* [Provided data]:
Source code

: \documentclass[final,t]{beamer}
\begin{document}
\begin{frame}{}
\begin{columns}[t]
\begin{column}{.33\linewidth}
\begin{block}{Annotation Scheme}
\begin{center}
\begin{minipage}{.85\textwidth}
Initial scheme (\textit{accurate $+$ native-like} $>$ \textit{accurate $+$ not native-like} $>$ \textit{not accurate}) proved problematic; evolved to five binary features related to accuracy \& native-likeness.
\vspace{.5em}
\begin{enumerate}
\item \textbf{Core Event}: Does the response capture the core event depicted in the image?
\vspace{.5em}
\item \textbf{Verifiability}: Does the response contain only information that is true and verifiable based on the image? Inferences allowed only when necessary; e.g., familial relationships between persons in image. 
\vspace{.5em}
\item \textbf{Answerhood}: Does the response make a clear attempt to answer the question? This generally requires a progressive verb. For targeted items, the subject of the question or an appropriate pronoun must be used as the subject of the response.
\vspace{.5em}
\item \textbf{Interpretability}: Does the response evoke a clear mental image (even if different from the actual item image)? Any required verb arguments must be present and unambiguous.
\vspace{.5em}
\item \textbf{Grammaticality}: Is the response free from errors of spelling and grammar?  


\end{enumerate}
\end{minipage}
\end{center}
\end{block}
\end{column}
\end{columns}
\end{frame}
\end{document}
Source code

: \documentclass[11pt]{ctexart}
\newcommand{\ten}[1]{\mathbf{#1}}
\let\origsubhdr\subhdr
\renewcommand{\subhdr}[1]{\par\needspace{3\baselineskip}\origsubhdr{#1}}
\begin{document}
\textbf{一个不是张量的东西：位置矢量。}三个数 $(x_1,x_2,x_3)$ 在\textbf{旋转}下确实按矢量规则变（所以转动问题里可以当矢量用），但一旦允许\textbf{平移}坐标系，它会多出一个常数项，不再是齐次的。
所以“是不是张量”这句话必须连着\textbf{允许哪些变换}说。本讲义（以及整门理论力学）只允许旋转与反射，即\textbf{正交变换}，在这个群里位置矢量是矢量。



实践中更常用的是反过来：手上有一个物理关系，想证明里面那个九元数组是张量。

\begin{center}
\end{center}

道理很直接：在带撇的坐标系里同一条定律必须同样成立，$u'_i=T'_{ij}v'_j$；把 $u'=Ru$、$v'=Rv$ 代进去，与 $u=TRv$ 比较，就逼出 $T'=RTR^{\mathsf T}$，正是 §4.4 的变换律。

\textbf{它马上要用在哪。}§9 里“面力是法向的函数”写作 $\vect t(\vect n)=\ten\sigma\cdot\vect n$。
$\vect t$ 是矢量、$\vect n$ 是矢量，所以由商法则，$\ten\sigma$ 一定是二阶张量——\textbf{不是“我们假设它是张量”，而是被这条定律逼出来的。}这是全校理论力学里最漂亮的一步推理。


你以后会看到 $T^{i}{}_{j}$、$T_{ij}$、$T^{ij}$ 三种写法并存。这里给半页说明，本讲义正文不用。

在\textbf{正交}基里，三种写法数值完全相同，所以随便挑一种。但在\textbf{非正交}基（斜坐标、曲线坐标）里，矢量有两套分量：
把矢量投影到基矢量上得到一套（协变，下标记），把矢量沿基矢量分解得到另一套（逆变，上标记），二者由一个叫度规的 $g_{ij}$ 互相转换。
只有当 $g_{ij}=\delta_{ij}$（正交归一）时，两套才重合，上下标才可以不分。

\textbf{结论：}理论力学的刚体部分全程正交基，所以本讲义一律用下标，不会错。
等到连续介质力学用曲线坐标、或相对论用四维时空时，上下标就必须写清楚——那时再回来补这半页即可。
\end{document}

* [Problem description]: Would you return all lines from the preceding listing that contain the word "response"?

* [Finished task]:
\item \textbf{Core Event}: Does the response capture the core event depicted in the image?
\item \textbf{Verifiability}: Does the response contain only information that is true and verifiable based on the image? Inferences allowed only when necessary; e.g., familial relationships between persons in image. 
\item \textbf{Answerhood}: Does the response make a clear attempt to answer the question? This generally requires a progressive verb. For targeted items, the subject of the question or an appropriate pronoun must be used as the subject of the response.
\item \textbf{Interpretability}: Does the response evoke a clear mental image (even if different from the actual item image)? Any required verb arguments must be present and unambiguous.
\item \textbf{Grammaticality}: Is the response free from errors of spelling and grammar?  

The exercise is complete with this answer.